Cruz gathers support from critics and one-time foes

Printed from: https://newbostonpost.com/2016/03/18/cruz-gathers-support-from-critics-and-one-time-foes/

The increasingly likely possibility of a Donald Trump presidential nomination is prompting longtime Republican critics of rival Ted Cruz to back the Texas Senator, as evidenced by South Carolina Sen. Lindsey Graham’s recent endorsement.

Graham, himself a former candidate in the GOP race, on Thursday said the nomination of Trump, a real estate tycoon and reality television star, “would be a disaster for the party.”

“I have doubts about Mr. Trump; I don’t think he’s a Republican, I don’t think he’s a conservative; I think his campaign is built on xenophobia, race-baiting and religious bigotry,” Graham told reporters Thursday on Capitol Hill. “I think he’d be a disaster for our party and as Senator Cruz would not be my first choice, I think he is a Republican conservative who I could support.”

Graham faced a crush of media attention after CNN obtained a draft of an invitation for a Cruz fundraiser he plans to hold on Monday. After dropping out of the race in December, Graham endorsed former Florida Gov. Jeb Bush before he dropped out in February.

The senator’s endorsement provides another sign of turmoil within the GOP and just how unpredictable the party’s 2016 presidential contest has been. Graham told CNN in January that picking between Cruz and Trump “is like being shot or poisoned what does it really matter?”

Cruz this week also drew another frequent adversary to his side: Marco Rubio. The Senator from Florida halted his campaign for the GOP nod Tuesday after Trump soundly beat him in that state’s winner-take-all primary. On Wednesday, he told the St. Paul Pioneer Press newspaper that Cruz, a fellow Cuban-American, is “the only true conservative left in this race.”

Rubio stopped short of issuing Cruz his endorsement, however.

One telling moment that occurred immediately after Rubio bowed out of the race was when one of his top campaign advisers, Avik Roy, said the Florida lawmaker’s supporters should now rally behind Cruz:

Roy, a fellow at the conservative Manhattan Institute in New York and the opinion editor of Forbes, the business publication, then penned a column expanding on his statement, saying that Trump and the third remaining GOP candidate, Ohio Gov. John Kasich, are not conservatives. The former adviser to Mitt Romney and Rick Perry also pointed out that Cruz would “nominate constitutionalists to the Supreme Court” and would “push Congress to pass transformative legislation in a number of critical areas, like tax and entitlement reform.”

Thursday also saw another prominent Republican, South Carolina Gov. Nikki Haley, switch horses and back Cruz, according to the local Post and Courier newspaper. The daughter of Indian immigrants previously supported Rubio.

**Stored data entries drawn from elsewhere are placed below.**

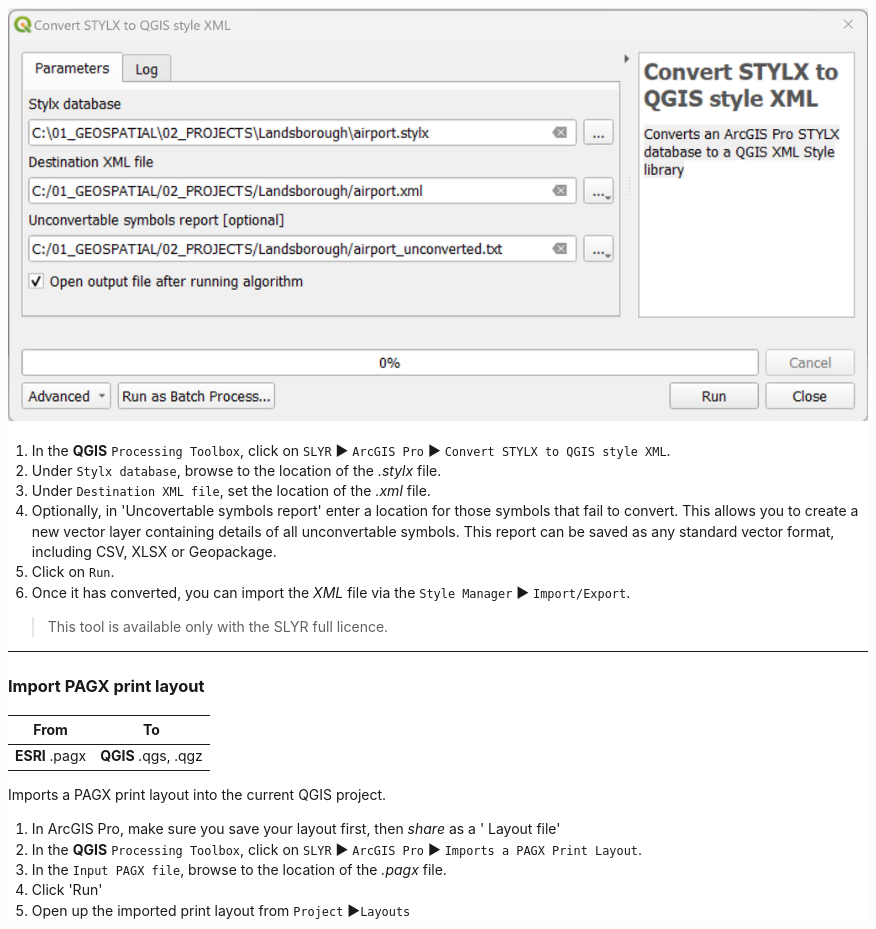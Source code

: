 ![ArcGIS Pro Stylx to QGIS XML](../images/stylx_xml.png)

1. In the **QGIS** `Processing Toolbox`, click on `SLYR` ▶️ `ArcGIS Pro`
   ▶️ `Convert STYLX to QGIS style XML`.
2. Under `Stylx database`, browse to the location of the *.stylx* file.
3. Under `Destination XML file`, set the location of the *.xml* file.
4. Optionally, in 'Uncovertable symbols report' enter a location for those
   symbols that fail to convert. This allows you to create a new vector layer
   containing details of all unconvertable symbols. This report can be saved as
   any standard vector format, including CSV, XLSX or Geopackage.
5. Click on `Run`.
6. Once it has converted, you can import the *XML* file via the `Style Manager`
   ▶️ `Import/Export`.

> This tool is available only with the SLYR full licence.
***

### Import PAGX print layout

| From           | To                  |
|----------------|---------------------|
| **ESRI** .pagx | **QGIS** .qgs, .qgz | 

Imports a PAGX print layout into the current QGIS project.

1. In ArcGIS Pro, make sure you save your layout first, then *share* as a '
   Layout file'
2. In the **QGIS** `Processing Toolbox`, click on `SLYR` ▶️ `ArcGIS Pro`
   ▶️ `Imports a PAGX Print Layout`.
3. In the `Input PAGX file`, browse to the location of the *.pagx* file.
4. Click 'Run'
5. Open up the imported print layout from `Project` ▶️`Layouts`
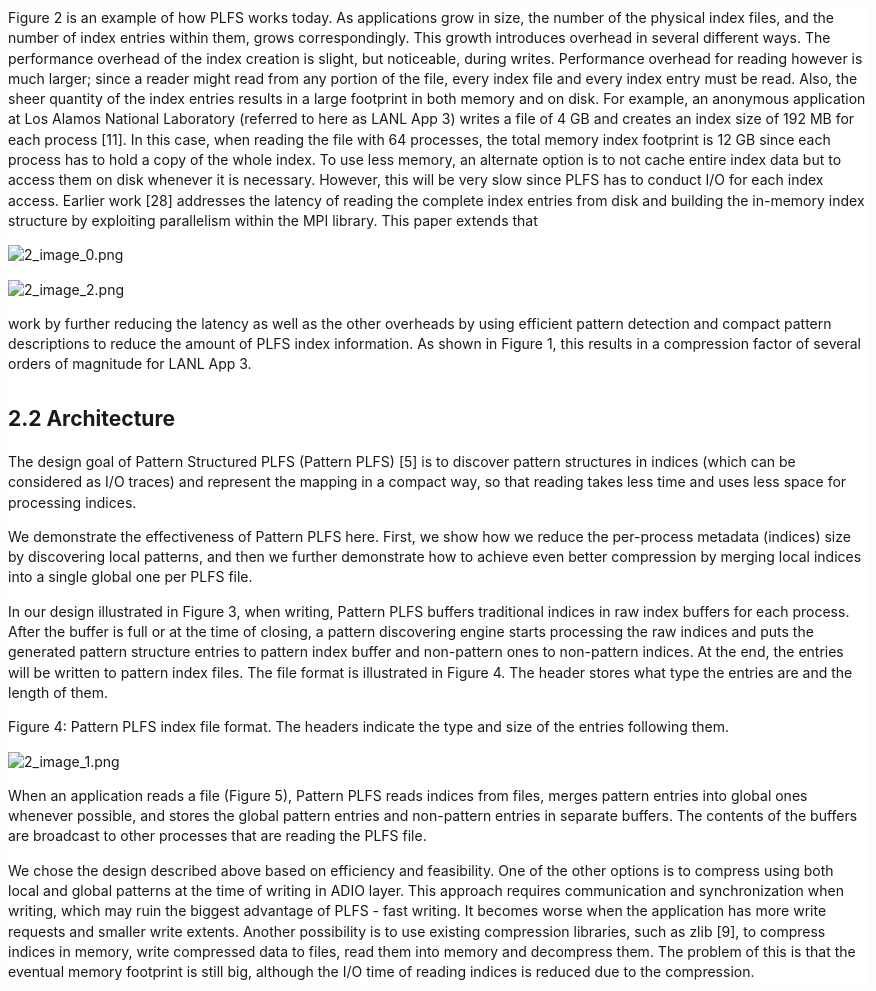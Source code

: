Figure 2 is an example of how PLFS works today. As applications grow in size, the number of the physical index files, and the number of index entries within them, grows correspondingly. This growth introduces overhead in several different ways. The performance overhead of the index creation is slight, but noticeable, during writes. Performance overhead for reading however is much larger; since a reader might read from any portion of the file, every index file and every index entry must be read. Also, the sheer quantity of the index entries results in a large footprint in both memory and on disk. For example, an anonymous application at Los Alamos National Laboratory (referred to here as LANL
App 3) writes a file of 4 GB and creates an index size of 192 MB
for each process [11]. In this case, when reading the file with 64 processes, the total memory index footprint is 12 GB since each process has to hold a copy of the whole index. To use less memory, an alternate option is to not cache entire index data but to access them on disk whenever it is necessary. However, this will be very slow since PLFS has to conduct I/O for each index access. Earlier work [28] addresses the latency of reading the complete index entries from disk and building the in-memory index structure by exploiting parallelism within the MPI library. This paper extends that

![2_image_0.png](2_image_0.png)

![2_image_2.png](2_image_2.png)

work by further reducing the latency as well as the other overheads by using efficient pattern detection and compact pattern descriptions to reduce the amount of PLFS index information. As shown in Figure 1, this results in a compression factor of several orders of magnitude for LANL App 3.

## 2.2 Architecture

The design goal of Pattern Structured PLFS (Pattern PLFS) [5]
is to discover pattern structures in indices (which can be considered as I/O traces) and represent the mapping in a compact way, so that reading takes less time and uses less space for processing indices.

We demonstrate the effectiveness of Pattern PLFS here. First, we show how we reduce the per-process metadata (indices) size by discovering local patterns, and then we further demonstrate how to achieve even better compression by merging local indices into a single global one per PLFS file.

In our design illustrated in Figure 3, when writing, Pattern PLFS
buffers traditional indices in raw index buffers for each process. After the buffer is full or at the time of closing, a pattern discovering engine starts processing the raw indices and puts the generated pattern structure entries to pattern index buffer and non-pattern ones to non-pattern indices. At the end, the entries will be written to pattern index files. The file format is illustrated in Figure 4. The header stores what type the entries are and the length of them.

Figure 4: Pattern PLFS index file format. The headers indicate the type and size of the entries following them.

![2_image_1.png](2_image_1.png)

When an application reads a file (Figure 5), Pattern PLFS reads indices from files, merges pattern entries into global ones whenever possible, and stores the global pattern entries and non-pattern entries in separate buffers. The contents of the buffers are broadcast to other processes that are reading the PLFS file.

We chose the design described above based on efficiency and feasibility. One of the other options is to compress using both local and global patterns at the time of writing in ADIO layer. This approach requires communication and synchronization when writing, which may ruin the biggest advantage of PLFS - fast writing. It becomes worse when the application has more write requests and smaller write extents. Another possibility is to use existing compression libraries, such as zlib [9], to compress indices in memory, write compressed data to files, read them into memory and decompress them. The problem of this is that the eventual memory footprint is still big, although the I/O time of reading indices is reduced due to the compression.
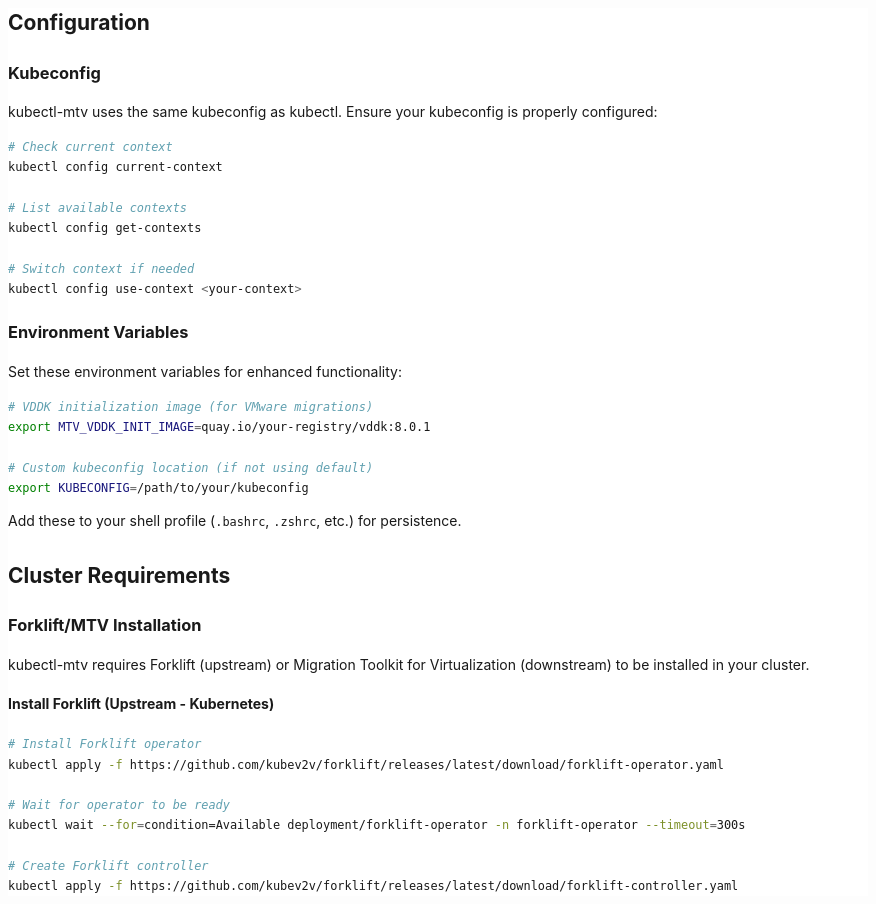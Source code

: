 ## Configuration

### Kubeconfig

kubectl-mtv uses the same kubeconfig as kubectl. Ensure your kubeconfig is properly configured:

```bash
# Check current context
kubectl config current-context

# List available contexts
kubectl config get-contexts

# Switch context if needed
kubectl config use-context <your-context>
```

### Environment Variables

Set these environment variables for enhanced functionality:

```bash
# VDDK initialization image (for VMware migrations)
export MTV_VDDK_INIT_IMAGE=quay.io/your-registry/vddk:8.0.1

# Custom kubeconfig location (if not using default)
export KUBECONFIG=/path/to/your/kubeconfig
```

Add these to your shell profile (`.bashrc`, `.zshrc`, etc.) for persistence.

## Cluster Requirements

### Forklift/MTV Installation

kubectl-mtv requires Forklift (upstream) or Migration Toolkit for Virtualization (downstream) to be installed in your cluster.

#### Install Forklift (Upstream - Kubernetes)

```bash
# Install Forklift operator
kubectl apply -f https://github.com/kubev2v/forklift/releases/latest/download/forklift-operator.yaml

# Wait for operator to be ready
kubectl wait --for=condition=Available deployment/forklift-operator -n forklift-operator --timeout=300s

# Create Forklift controller
kubectl apply -f https://github.com/kubev2v/forklift/releases/latest/download/forklift-controller.yaml
```
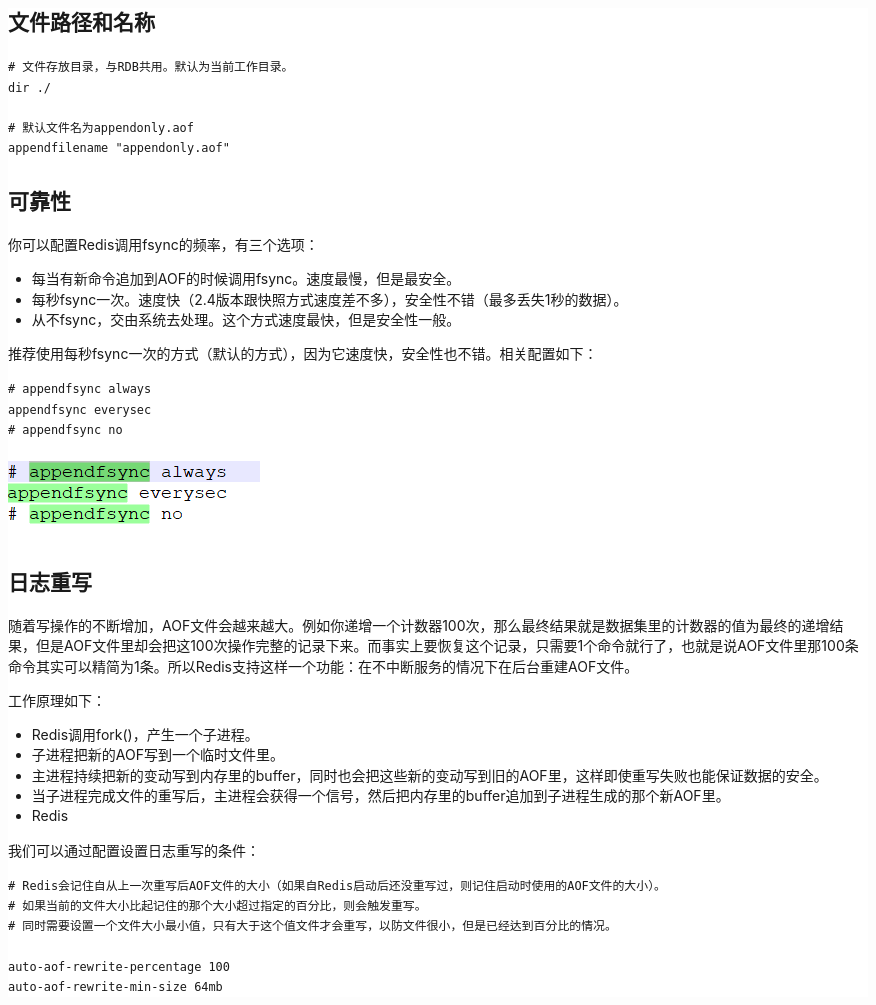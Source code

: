 ## 文件路径和名称

```
# 文件存放目录，与RDB共用。默认为当前工作目录。
dir ./

# 默认文件名为appendonly.aof
appendfilename "appendonly.aof"
```

## 可靠性

你可以配置Redis调用fsync的频率，有三个选项：

- 每当有新命令追加到AOF的时候调用fsync。速度最慢，但是最安全。
- 每秒fsync一次。速度快（2.4版本跟快照方式速度差不多），安全性不错（最多丢失1秒的数据）。
- 从不fsync，交由系统去处理。这个方式速度最快，但是安全性一般。

推荐使用每秒fsync一次的方式（默认的方式），因为它速度快，安全性也不错。相关配置如下：

```
# appendfsync always
appendfsync everysec
# appendfsync no
```

![](../image/438.png)

## 日志重写

随着写操作的不断增加，AOF文件会越来越大。例如你递增一个计数器100次，那么最终结果就是数据集里的计数器的值为最终的递增结果，但是AOF文件里却会把这100次操作完整的记录下来。而事实上要恢复这个记录，只需要1个命令就行了，也就是说AOF文件里那100条命令其实可以精简为1条。所以Redis支持这样一个功能：在不中断服务的情况下在后台重建AOF文件。

工作原理如下：

- Redis调用fork()，产生一个子进程。
- 子进程把新的AOF写到一个临时文件里。
- 主进程持续把新的变动写到内存里的buffer，同时也会把这些新的变动写到旧的AOF里，这样即使重写失败也能保证数据的安全。
- 当子进程完成文件的重写后，主进程会获得一个信号，然后把内存里的buffer追加到子进程生成的那个新AOF里。
- Redis

我们可以通过配置设置日志重写的条件：

```
# Redis会记住自从上一次重写后AOF文件的大小（如果自Redis启动后还没重写过，则记住启动时使用的AOF文件的大小）。
# 如果当前的文件大小比起记住的那个大小超过指定的百分比，则会触发重写。
# 同时需要设置一个文件大小最小值，只有大于这个值文件才会重写，以防文件很小，但是已经达到百分比的情况。

auto-aof-rewrite-percentage 100
auto-aof-rewrite-min-size 64mb
```
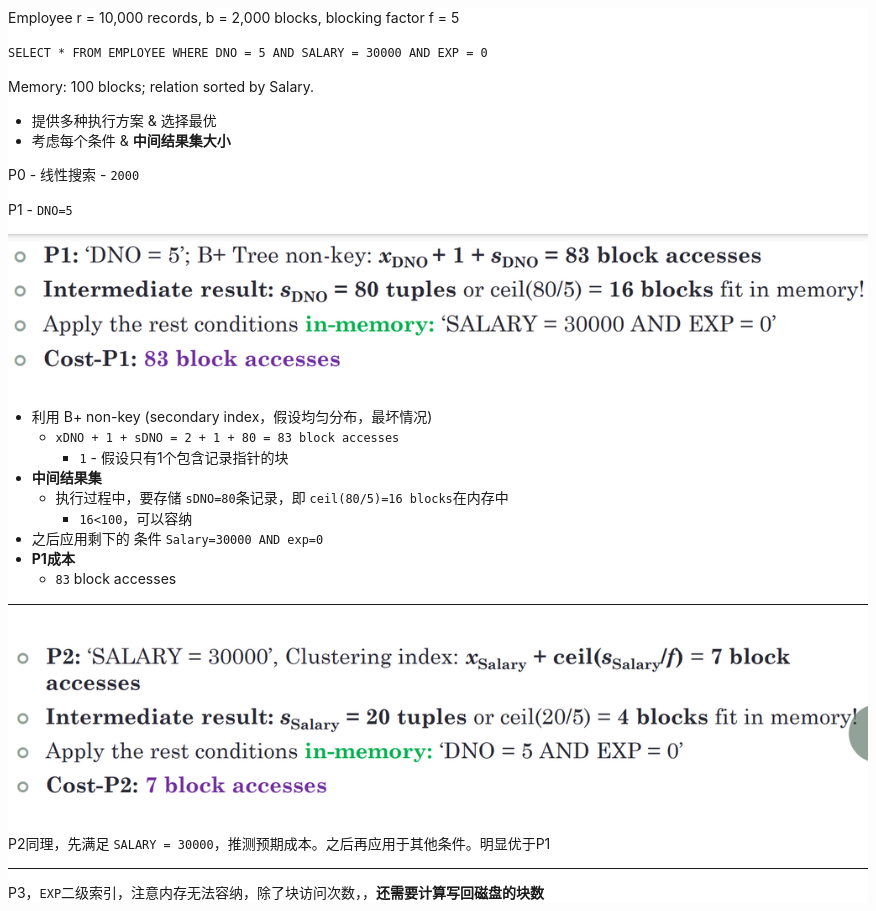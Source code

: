 Employee r = 10,000 records, b = 2,000 blocks, blocking factor f = 5

`SELECT * FROM EMPLOYEE WHERE DNO = 5 AND SALARY = 30000 AND EXP = 0`

Memory: 100 blocks; relation sorted by Salary.

* 提供多种执行方案 & 选择最优
* 考虑每个条件 & **中间结果集大小**

P0 - 线性搜索 - `2000`

P1 - `DNO=5`

![](/static/2021-05-02-22-46-56.png)

* 利用 B+ non-key (secondary index，假设均匀分布，最坏情况)
  * `xDNO + 1 + sDNO = 2 + 1 + 80 = 83 block accesses`
    * `1` - 假设只有1个包含记录指针的块
* **中间结果集**
  * 执行过程中，要存储 `sDNO=80`条记录，即 `ceil(80/5)=16 blocks`在内存中
    * `16<100`，可以容纳
* 之后应用剩下的 条件 `Salary=30000 AND exp=0`
* **P1成本**
  * `83` block accesses

---

![](/static/2021-05-02-22-47-46.png)

P2同理，先满足 `SALARY = 30000`，推测预期成本。之后再应用于其他条件。明显优于P1

---

P3，`EXP`二级索引，注意内存无法容纳，除了块访问次数，，**还需要计算写回磁盘的块数**
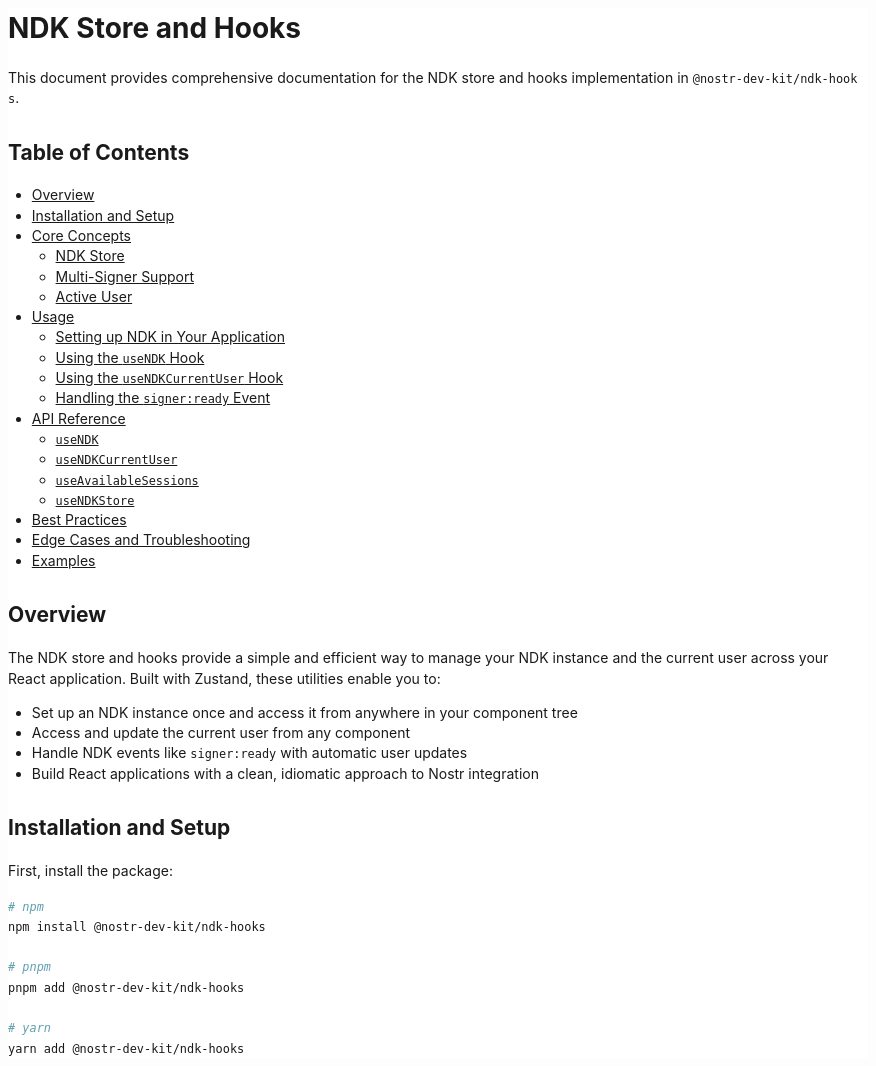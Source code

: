 # NDK Store and Hooks

This document provides comprehensive documentation for the NDK store and hooks implementation in `@nostr-dev-kit/ndk-hooks`.

## Table of Contents

- [Overview](#overview)
- [Installation and Setup](#installation-and-setup)
- [Core Concepts](#core-concepts)
  - [NDK Store](#ndk-store)
  - [Multi-Signer Support](#multi-signer-support)
  - [Active User](#active-user)
- [Usage](#usage)
  - [Setting up NDK in Your Application](#setting-up-ndk-in-your-application)
  - [Using the `useNDK` Hook](#using-the-usendk-hook)
  - [Using the `useNDKCurrentUser` Hook](#using-the-usendkcurrentuser-hook)
  - [Handling the `signer:ready` Event](#handling-the-signerready-event)
- [API Reference](#api-reference)
  - [`useNDK`](#usendk)
  - [`useNDKCurrentUser`](#usendkcurrentuser)
   - [`useAvailableSessions`](#useavailablesessions)
  - [`useNDKStore`](#usendkstore)
- [Best Practices](#best-practices)
- [Edge Cases and Troubleshooting](#edge-cases-and-troubleshooting)
- [Examples](#examples)

## Overview

The NDK store and hooks provide a simple and efficient way to manage your NDK instance and the current user across your React application. Built with Zustand, these utilities enable you to:

- Set up an NDK instance once and access it from anywhere in your component tree
- Access and update the current user from any component
- Handle NDK events like `signer:ready` with automatic user updates
- Build React applications with a clean, idiomatic approach to Nostr integration

## Installation and Setup

First, install the package:

```bash
# npm
npm install @nostr-dev-kit/ndk-hooks

# pnpm
pnpm add @nostr-dev-kit/ndk-hooks

# yarn
yarn add @nostr-dev-kit/ndk-hooks
```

On Friday, Trump chimed in on social media to remind his followers that Graham until now was never very supportive of Cruz while emphasizing his status as a non-politician:

Friday also saw Romney, the former Massachusetts governor and the GOP’s 2012 presidential nominee, move to Cruz’s side. Romney, who earlier this month publicly denounced Trump and his politics, announced via social media that he will vote for Cruz in Utah’s nominating caucus next week.

Romney wrote in a Facebook post that the nomination race equates to a “contest between Trumpism and Republicanism” and ripped ‘Trumpism’ for its association with “racism, misogyny, bigotry, xenophobia, vulgarity and, most recently, threats and violence.”

Romney added that while he likes Kasich and has campaigned with him, “a vote for Governor Kasich in future contests makes it extremely likely that Trumpism would prevail.

“The only path that remains to nominate a Republican rather than Mr. Trump is to have an open convention. At this stage the only way we can reach an open convention is for Senator Cruz to be successful in as many of the remaining nominating elections as possible,” Romney asserted.